After a series of ownership changes, the property was eventually purchased by Amway co-founder Richard DeVos, who sold the house in 1981 to Richard and Judy DeWitt. They moved it about a quarter of a mile south to its current location.
When Hopwood DePree bought the ivy-covered mansion in 2008, he set about restoring it to its original 1920s character while taking advantage of its up-to-date foundation and its 2-acre site.
"The great thing about relocating the home at that time is that it allowed for a modern foundation, plumbing and utilities to be installed while keeping the historical elegance of the home," he said.
Those updates are hidden when you walk through the arched front door into the foyer, where the original oak flooring has been retained and continues into the living room and the small tea room off to the side.
The living room, which DePree has converted into a large dining hall, is brightly lit by the original transom windows and a French door leading to the broad flagstone patio. A gas fireplace with a green marble hearth is flanked by mirrored niches on the north wall.
Although DePree used the original dining room as an intimate living room, the next owner could easily revert the two rooms back to their original configuration.
The updated kitchen retains its original character with black and white ceramic tile flooring and an old telephone niche along the wall.
Marble counter tops, back splashes and mahogany cabinets keep the setting traditional along with the farmhouse sink and the large stainless steel Viking gas range.
Next to the kitchen, there's a butler's pantry, mudroom and laundry room with two sets of washers and dryers to keep the house operating for entertainment functions or on a day-to-day basis.
At the other end of the house, there's a home office that includes French doors at either end, a throwback to the days when cool air entered a room through screen doors instead of air conditioning.
Beyond the office, there's a master suite that was added with the move to Goldenrod Avenue. It includes a skylight and two bathrooms and walk-in closets. One of the bathrooms features a walk-in shower, the other a Jacuzzi bath tub.
Climb the winding staircase past the leaded glass windows and you will find the home's original bedrooms with maple flooring. The master suite, currently used as two bedrooms, includes the bathrooms with the original tub and green ceramic tiles.

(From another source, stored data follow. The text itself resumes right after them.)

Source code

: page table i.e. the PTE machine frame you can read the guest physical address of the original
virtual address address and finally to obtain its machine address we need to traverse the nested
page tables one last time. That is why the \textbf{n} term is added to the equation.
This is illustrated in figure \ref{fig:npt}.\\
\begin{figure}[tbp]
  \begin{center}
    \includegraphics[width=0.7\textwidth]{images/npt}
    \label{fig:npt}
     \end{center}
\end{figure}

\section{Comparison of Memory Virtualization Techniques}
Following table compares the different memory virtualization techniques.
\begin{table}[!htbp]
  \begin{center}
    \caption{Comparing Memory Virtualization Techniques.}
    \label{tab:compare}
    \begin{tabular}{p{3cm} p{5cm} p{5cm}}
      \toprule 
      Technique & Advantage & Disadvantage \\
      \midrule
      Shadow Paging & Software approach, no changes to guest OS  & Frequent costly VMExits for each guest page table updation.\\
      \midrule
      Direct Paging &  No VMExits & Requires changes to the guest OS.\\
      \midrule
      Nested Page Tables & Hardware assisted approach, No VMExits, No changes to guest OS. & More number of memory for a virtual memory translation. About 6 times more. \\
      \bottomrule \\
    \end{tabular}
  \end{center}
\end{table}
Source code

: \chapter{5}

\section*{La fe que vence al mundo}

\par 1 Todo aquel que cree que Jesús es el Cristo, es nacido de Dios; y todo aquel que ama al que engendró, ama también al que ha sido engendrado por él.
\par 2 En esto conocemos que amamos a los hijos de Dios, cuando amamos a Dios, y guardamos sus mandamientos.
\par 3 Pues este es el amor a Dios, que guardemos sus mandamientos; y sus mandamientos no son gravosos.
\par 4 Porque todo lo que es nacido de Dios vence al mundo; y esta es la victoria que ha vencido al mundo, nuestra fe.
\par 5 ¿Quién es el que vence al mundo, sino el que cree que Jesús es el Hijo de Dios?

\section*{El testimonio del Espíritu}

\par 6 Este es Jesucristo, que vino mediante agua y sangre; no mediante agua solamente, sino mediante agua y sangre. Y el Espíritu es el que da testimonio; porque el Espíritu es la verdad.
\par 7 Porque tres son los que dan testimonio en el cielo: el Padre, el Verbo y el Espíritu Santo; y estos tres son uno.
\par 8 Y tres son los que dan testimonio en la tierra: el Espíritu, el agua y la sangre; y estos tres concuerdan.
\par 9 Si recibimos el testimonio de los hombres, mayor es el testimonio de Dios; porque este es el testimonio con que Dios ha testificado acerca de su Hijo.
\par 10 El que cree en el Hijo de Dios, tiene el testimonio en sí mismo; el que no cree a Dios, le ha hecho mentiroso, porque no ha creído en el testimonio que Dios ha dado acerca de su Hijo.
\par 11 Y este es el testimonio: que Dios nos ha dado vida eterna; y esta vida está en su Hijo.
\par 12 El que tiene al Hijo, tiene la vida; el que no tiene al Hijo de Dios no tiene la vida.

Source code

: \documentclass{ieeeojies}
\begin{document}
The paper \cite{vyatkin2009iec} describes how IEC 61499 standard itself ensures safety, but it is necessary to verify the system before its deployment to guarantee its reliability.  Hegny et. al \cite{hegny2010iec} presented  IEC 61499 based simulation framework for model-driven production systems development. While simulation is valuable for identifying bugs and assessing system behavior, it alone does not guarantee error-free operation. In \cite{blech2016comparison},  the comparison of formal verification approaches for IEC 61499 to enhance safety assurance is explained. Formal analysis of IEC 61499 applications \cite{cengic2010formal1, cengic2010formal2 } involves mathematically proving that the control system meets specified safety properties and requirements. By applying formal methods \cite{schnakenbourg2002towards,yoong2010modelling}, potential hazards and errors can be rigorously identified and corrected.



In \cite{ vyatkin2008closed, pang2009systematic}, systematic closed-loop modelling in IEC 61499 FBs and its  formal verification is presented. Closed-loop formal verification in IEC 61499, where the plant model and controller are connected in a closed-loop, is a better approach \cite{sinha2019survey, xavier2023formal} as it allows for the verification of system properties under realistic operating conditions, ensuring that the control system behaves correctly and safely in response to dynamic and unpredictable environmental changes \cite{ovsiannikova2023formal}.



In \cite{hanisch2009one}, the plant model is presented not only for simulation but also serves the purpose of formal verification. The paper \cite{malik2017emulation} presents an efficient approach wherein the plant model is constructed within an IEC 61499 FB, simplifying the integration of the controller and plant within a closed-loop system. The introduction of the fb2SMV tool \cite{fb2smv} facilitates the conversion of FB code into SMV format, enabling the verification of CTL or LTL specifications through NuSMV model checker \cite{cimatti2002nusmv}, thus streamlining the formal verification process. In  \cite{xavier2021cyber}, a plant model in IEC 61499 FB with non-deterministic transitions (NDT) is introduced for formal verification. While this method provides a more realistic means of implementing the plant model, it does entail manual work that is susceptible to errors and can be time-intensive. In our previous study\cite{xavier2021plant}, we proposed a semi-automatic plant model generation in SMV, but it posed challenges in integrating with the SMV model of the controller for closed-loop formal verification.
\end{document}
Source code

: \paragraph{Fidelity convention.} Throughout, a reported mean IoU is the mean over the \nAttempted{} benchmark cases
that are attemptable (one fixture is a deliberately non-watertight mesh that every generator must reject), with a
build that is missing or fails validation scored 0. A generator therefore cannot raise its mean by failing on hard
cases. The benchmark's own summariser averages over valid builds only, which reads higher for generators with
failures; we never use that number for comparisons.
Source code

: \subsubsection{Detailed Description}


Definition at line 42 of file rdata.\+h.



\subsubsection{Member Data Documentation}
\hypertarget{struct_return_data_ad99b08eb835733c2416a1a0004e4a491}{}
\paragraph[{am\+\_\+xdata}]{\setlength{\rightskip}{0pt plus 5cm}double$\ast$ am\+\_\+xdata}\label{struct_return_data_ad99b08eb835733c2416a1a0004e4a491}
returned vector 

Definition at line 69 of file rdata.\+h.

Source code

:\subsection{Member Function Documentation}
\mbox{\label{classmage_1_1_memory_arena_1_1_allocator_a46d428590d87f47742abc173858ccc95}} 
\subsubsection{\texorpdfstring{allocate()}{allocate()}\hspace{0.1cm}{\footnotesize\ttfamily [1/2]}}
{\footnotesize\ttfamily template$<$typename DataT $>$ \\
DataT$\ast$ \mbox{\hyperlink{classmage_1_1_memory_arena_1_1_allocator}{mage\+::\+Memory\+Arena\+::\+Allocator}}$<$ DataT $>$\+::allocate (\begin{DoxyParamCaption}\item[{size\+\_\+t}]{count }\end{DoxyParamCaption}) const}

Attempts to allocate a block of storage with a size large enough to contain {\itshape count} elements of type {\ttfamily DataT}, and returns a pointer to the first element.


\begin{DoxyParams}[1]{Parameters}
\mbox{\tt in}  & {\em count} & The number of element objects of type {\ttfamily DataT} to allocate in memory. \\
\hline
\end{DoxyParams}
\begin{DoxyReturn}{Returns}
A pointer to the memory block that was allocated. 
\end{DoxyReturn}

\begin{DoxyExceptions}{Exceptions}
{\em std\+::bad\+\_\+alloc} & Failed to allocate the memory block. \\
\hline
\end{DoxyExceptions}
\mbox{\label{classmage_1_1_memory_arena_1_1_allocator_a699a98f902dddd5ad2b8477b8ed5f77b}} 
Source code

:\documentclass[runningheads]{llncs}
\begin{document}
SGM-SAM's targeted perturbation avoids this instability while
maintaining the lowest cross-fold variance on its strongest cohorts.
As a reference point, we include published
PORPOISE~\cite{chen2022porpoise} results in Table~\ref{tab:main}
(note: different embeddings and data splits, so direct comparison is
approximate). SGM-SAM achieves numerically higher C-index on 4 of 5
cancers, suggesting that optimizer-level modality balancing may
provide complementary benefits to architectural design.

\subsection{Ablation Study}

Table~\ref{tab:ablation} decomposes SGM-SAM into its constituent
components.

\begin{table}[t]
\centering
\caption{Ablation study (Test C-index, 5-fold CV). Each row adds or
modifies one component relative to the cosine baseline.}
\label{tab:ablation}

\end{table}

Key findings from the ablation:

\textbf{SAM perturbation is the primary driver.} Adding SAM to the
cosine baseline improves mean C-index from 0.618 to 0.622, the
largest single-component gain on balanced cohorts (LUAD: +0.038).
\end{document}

Of the remaining three bedrooms, the most interesting is in the original maid's quarters, whose bathroom includes a small tub with a well for soaking sore feet. A pipe stub protruding above the bed connects to the "wireless" intercom system from which the maid could be beckoned.
The upstairs bedroom serving the children's bedrooms includes the original pink and gray tile in pristine condition.
Downstairs, DePree put his imprint on the home with a "speakeasy" room that is dominated by a mahogany bar that hides an icemaker, dishwasher and refrigerator.
In deference to the speakeasy theme, a wide-screen television in the speakeasy is hidden by mirrored glass doors above the fireplace.
In one corner, DePree installed a wine cellar behind by antique doors that were imported from Europe and are at least 300 years old. "The stained glass window in the wine cellar is thought to be Murano glass from Italy and about 400 years old," he said.
On the wall of the wine cellar, there's a mural of the home with the DePree family crest dating back the family's French Huguenot roots.